Material provided Start Marker
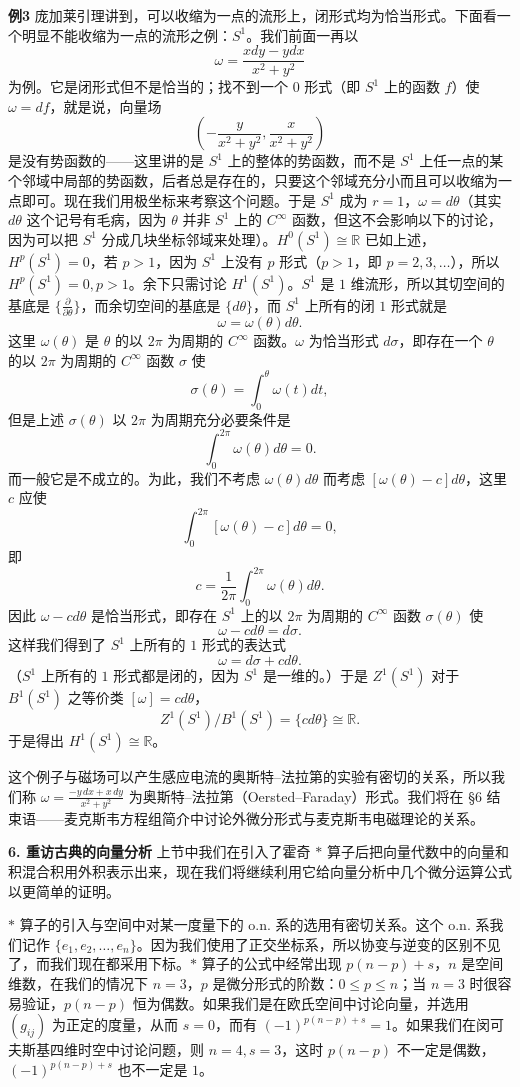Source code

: \noindent\textbf{例3}\quad
庞加莱引理讲到，可以收缩为一点的流形上，闭形式均为恰当形式。下面看一个明显不能收缩为一点的流形之例：$S^1$。我们前面一再以
\[
 \omega=\frac{xdy-ydx}{x^2+y^2}
\]
为例。它是闭形式但不是恰当的；找不到一个 $0$ 形式（即 $S^1$ 上的函数 $f$）使 $\omega=df$，就是说，向量场
\[
 \left(-\frac{y}{x^2+y^2},\frac{x}{x^2+y^2}\right)
\]
是没有势函数的——这里讲的是 $S^1$ 上的整体的势函数，而不是 $S^1$ 上任一点的某个邻域中局部的势函数，后者总是存在的，只要这个邻域充分小而且可以收缩为一点即可。现在我们用极坐标来考察这个问题。于是 $S^1$ 成为 $r=1$，$\omega=d\theta$（其实 $d\theta$ 这个记号有毛病，因为 $\theta$ 并非 $S^1$ 上的 $C^\infty$ 函数，但这不会影响以下的讨论，因为可以把 $S^1$ 分成几块坐标邻域来处理）。$H^0(S^1)\cong\mathbb R$ 已如上述，$H^p(S^1)=0$，若 $p>1$，因为 $S^1$ 上没有 $p$ 形式（$p>1$，即 $p=2,3,\ldots$），所以 $H^p(S^1)=0,p>1$。余下只需讨论 $H^1(S^1)$。$S^1$ 是 $1$ 维流形，所以其切空间的基底是 $\{\frac{\partial}{\partial\theta}\}$，而余切空间的基底是 $\{d\theta\}$，而 $S^1$ 上所有的闭 $1$ 形式就是
\[
 \omega=\omega(\theta)d\theta.
\]
这里 $\omega(\theta)$ 是 $\theta$ 的以 $2\pi$ 为周期的 $C^\infty$ 函数。$\omega$ 为恰当形式 $d\sigma$，即存在一个 $\theta$ 的以 $2\pi$ 为周期的 $C^\infty$ 函数 $\sigma$ 使
\[
 \sigma(\theta)=\int_0^\theta\omega(t)dt,
\]
但是上述 $\sigma(\theta)$ 以 $2\pi$ 为周期充分必要条件是
\[
 \int_0^{2\pi}\omega(\theta)d\theta=0.
\]
而一般它是不成立的。为此，我们不考虑 $\omega(\theta)d\theta$ 而考虑 $[\omega(\theta)-c]d\theta$，这里 $c$ 应使
\[
 \int_0^{2\pi}[\omega(\theta)-c]d\theta=0,
\]
即
\[
 c=\frac1{2\pi}\int_0^{2\pi}\omega(\theta)d\theta.
\]
因此 $\omega-cd\theta$ 是恰当形式，即存在 $S^1$ 上的以 $2\pi$ 为周期的 $C^\infty$ 函数 $\sigma(\theta)$ 使
\[
 \omega-cd\theta=d\sigma.
\]
这样我们得到了 $S^1$ 上所有的 $1$ 形式的表达式
\[
 \omega=d\sigma+cd\theta.
\]
（$S^1$ 上所有的 $1$ 形式都是闭的，因为 $S^1$ 是一维的。）于是 $Z^1(S^1)$ 对于 $B^1(S^1)$ 之等价类 $[\omega]=cd\theta$，
\[
 Z^1(S^1)/B^1(S^1)=\{cd\theta\}\cong\mathbb R.
\]
于是得出 $H^1(S^1)\cong\mathbb R$。

这个例子与磁场可以产生感应电流的奥斯特--法拉第的实验有密切的关系，所以我们称 $\omega=\frac{-y\,dx+x\,dy}{x^2+y^2}$ 为奥斯特--法拉第（Oersted--Faraday）形式。我们将在 §6 结束语——麦克斯韦方程组简介中讨论外微分形式与麦克斯韦电磁理论的关系。

\noindent\textbf{6. 重访古典的向量分析}\quad
上节中我们在引入了霍奇 $*$ 算子后把向量代数中的向量和积混合积用外积表示出来，现在我们将继续利用它给向量分析中几个微分运算公式以更简单的证明。

$*$ 算子的引入与空间中对某一度量下的 o.n. 系的选用有密切关系。这个 o.n. 系我们记作 $\{e_1,e_2,\ldots,e_n\}$。因为我们使用了正交坐标系，所以协变与逆变的区别不见了，而我们现在都采用下标。$*$ 算子的公式中经常出现 $p(n-p)+s$，$n$ 是空间维数，在我们的情况下 $n=3$，$p$ 是微分形式的阶数：$0\le p\le n$；当 $n=3$ 时很容易验证，$p(n-p)$ 恒为偶数。如果我们是在欧氏空间中讨论向量，并选用 $(g_{ij})$ 为正定的度量，从而 $s=0$，而有 $(-1)^{p(n-p)+s}=1$。如果我们在闵可夫斯基四维时空中讨论问题，则 $n=4,s=3$，这时 $p(n-p)$ 不一定是偶数，$(-1)^{p(n-p)+s}$ 也不一定是 $1$。

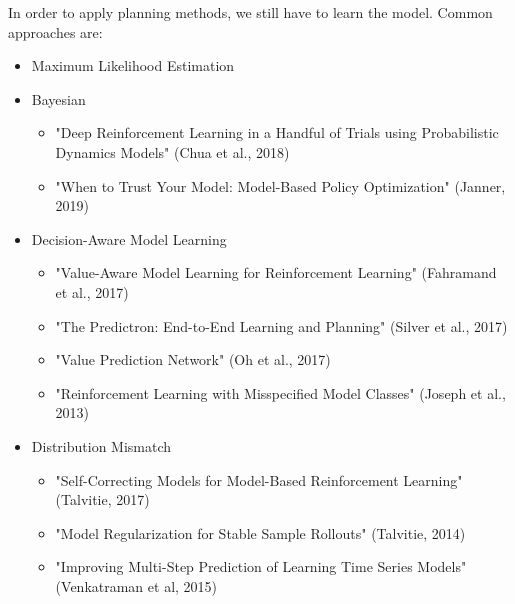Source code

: 		In order to apply planning methods, we still have to learn the model. Common approaches are:
		\begin{itemize}
			\item Maximum Likelihood Estimation
			\item Bayesian
				\begin{itemize}
					\item "Deep Reinforcement Learning in a Handful of Trials using Probabilistic Dynamics Models" (Chua et al., 2018)
					\item "When to Trust Your Model: Model-Based Policy Optimization" (Janner, 2019)
				\end{itemize}
			\item Decision-Aware Model Learning
				\begin{itemize}
					\item "Value-Aware Model Learning for Reinforcement Learning" (Fahramand et al., 2017)
					\item "The Predictron: End-to-End Learning and Planning" (Silver et al., 2017)
					\item "Value Prediction Network" (Oh et al., 2017)
					\item "Reinforcement Learning with Misspecified Model Classes" (Joseph et al., 2013)
				\end{itemize}
			\item Distribution Mismatch
				\begin{itemize}
					\item "Self-Correcting Models for Model-Based Reinforcement Learning" (Talvitie, 2017)
					\item "Model Regularization for Stable Sample Rollouts" (Talvitie, 2014)
					\item "Improving Multi-Step Prediction of Learning Time Series Models" (Venkatraman et al, 2015)
				\end{itemize}
		\end{itemize}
Material provided End Marker
Where an entry contains an image, leave the image out; otherwise retype everything exactly.

_Solution below_:
Source code

: \noindent\textbf{例3}\quad
庞加莱引理讲到，可以收缩为一点的流形上，闭形式均为恰当形式。下面看一个明显不能收缩为一点的流形之例：$S^1$。我们前面一再以
\[
 \omega=\frac{xdy-ydx}{x^2+y^2}
\]
为例。它是闭形式但不是恰当的；找不到一个 $0$ 形式（即 $S^1$ 上的函数 $f$）使 $\omega=df$，就是说，向量场
\[
 \left(-\frac{y}{x^2+y^2},\frac{x}{x^2+y^2}\right)
\]
是没有势函数的——这里讲的是 $S^1$ 上的整体的势函数，而不是 $S^1$ 上任一点的某个邻域中局部的势函数，后者总是存在的，只要这个邻域充分小而且可以收缩为一点即可。现在我们用极坐标来考察这个问题。于是 $S^1$ 成为 $r=1$，$\omega=d\theta$（其实 $d\theta$ 这个记号有毛病，因为 $\theta$ 并非 $S^1$ 上的 $C^\infty$ 函数，但这不会影响以下的讨论，因为可以把 $S^1$ 分成几块坐标邻域来处理）。$H^0(S^1)\cong\mathbb R$ 已如上述，$H^p(S^1)=0$，若 $p>1$，因为 $S^1$ 上没有 $p$ 形式（$p>1$，即 $p=2,3,\ldots$），所以 $H^p(S^1)=0,p>1$。余下只需讨论 $H^1(S^1)$。$S^1$ 是 $1$ 维流形，所以其切空间的基底是 $\{\frac{\partial}{\partial\theta}\}$，而余切空间的基底是 $\{d\theta\}$，而 $S^1$ 上所有的闭 $1$ 形式就是
\[
 \omega=\omega(\theta)d\theta.
\]
这里 $\omega(\theta)$ 是 $\theta$ 的以 $2\pi$ 为周期的 $C^\infty$ 函数。$\omega$ 为恰当形式 $d\sigma$，即存在一个 $\theta$ 的以 $2\pi$ 为周期的 $C^\infty$ 函数 $\sigma$ 使
\[
 \sigma(\theta)=\int_0^\theta\omega(t)dt,
\]
但是上述 $\sigma(\theta)$ 以 $2\pi$ 为周期充分必要条件是
\[
 \int_0^{2\pi}\omega(\theta)d\theta=0.
\]
而一般它是不成立的。为此，我们不考虑 $\omega(\theta)d\theta$ 而考虑 $[\omega(\theta)-c]d\theta$，这里 $c$ 应使
\[
 \int_0^{2\pi}[\omega(\theta)-c]d\theta=0,
\]
即
\[
 c=\frac1{2\pi}\int_0^{2\pi}\omega(\theta)d\theta.
\]
因此 $\omega-cd\theta$ 是恰当形式，即存在 $S^1$ 上的以 $2\pi$ 为周期的 $C^\infty$ 函数 $\sigma(\theta)$ 使
\[
 \omega-cd\theta=d\sigma.
\]
这样我们得到了 $S^1$ 上所有的 $1$ 形式的表达式
\[
 \omega=d\sigma+cd\theta.
\]
（$S^1$ 上所有的 $1$ 形式都是闭的，因为 $S^1$ 是一维的。）于是 $Z^1(S^1)$ 对于 $B^1(S^1)$ 之等价类 $[\omega]=cd\theta$，
\[
 Z^1(S^1)/B^1(S^1)=\{cd\theta\}\cong\mathbb R.
\]
于是得出 $H^1(S^1)\cong\mathbb R$。

这个例子与磁场可以产生感应电流的奥斯特--法拉第的实验有密切的关系，所以我们称 $\omega=\frac{-y\,dx+x\,dy}{x^2+y^2}$ 为奥斯特--法拉第（Oersted--Faraday）形式。我们将在 §6 结束语——麦克斯韦方程组简介中讨论外微分形式与麦克斯韦电磁理论的关系。

\noindent\textbf{6. 重访古典的向量分析}\quad
上节中我们在引入了霍奇 $*$ 算子后把向量代数中的向量和积混合积用外积表示出来，现在我们将继续利用它给向量分析中几个微分运算公式以更简单的证明。

$*$ 算子的引入与空间中对某一度量下的 o.n. 系的选用有密切关系。这个 o.n. 系我们记作 $\{e_1,e_2,\ldots,e_n\}$。因为我们使用了正交坐标系，所以协变与逆变的区别不见了，而我们现在都采用下标。$*$ 算子的公式中经常出现 $p(n-p)+s$，$n$ 是空间维数，在我们的情况下 $n=3$，$p$ 是微分形式的阶数：$0\le p\le n$；当 $n=3$ 时很容易验证，$p(n-p)$ 恒为偶数。如果我们是在欧氏空间中讨论向量，并选用 $(g_{ij})$ 为正定的度量，从而 $s=0$，而有 $(-1)^{p(n-p)+s}=1$。如果我们在闵可夫斯基四维时空中讨论问题，则 $n=4,s=3$，这时 $p(n-p)$ 不一定是偶数，$(-1)^{p(n-p)+s}$ 也不一定是 $1$。

Source code

: 		In order to apply planning methods, we still have to learn the model. Common approaches are:
		\begin{itemize}
			\item Maximum Likelihood Estimation
			\item Bayesian
				\begin{itemize}
					\item "Deep Reinforcement Learning in a Handful of Trials using Probabilistic Dynamics Models" (Chua et al., 2018)
					\item "When to Trust Your Model: Model-Based Policy Optimization" (Janner, 2019)
				\end{itemize}
			\item Decision-Aware Model Learning
				\begin{itemize}
					\item "Value-Aware Model Learning for Reinforcement Learning" (Fahramand et al., 2017)
					\item "The Predictron: End-to-End Learning and Planning" (Silver et al., 2017)
					\item "Value Prediction Network" (Oh et al., 2017)
					\item "Reinforcement Learning with Misspecified Model Classes" (Joseph et al., 2013)
				\end{itemize}
			\item Distribution Mismatch
				\begin{itemize}
					\item "Self-Correcting Models for Model-Based Reinforcement Learning" (Talvitie, 2017)
					\item "Model Regularization for Stable Sample Rollouts" (Talvitie, 2014)
					\item "Improving Multi-Step Prediction of Learning Time Series Models" (Venkatraman et al, 2015)
				\end{itemize}
		\end{itemize}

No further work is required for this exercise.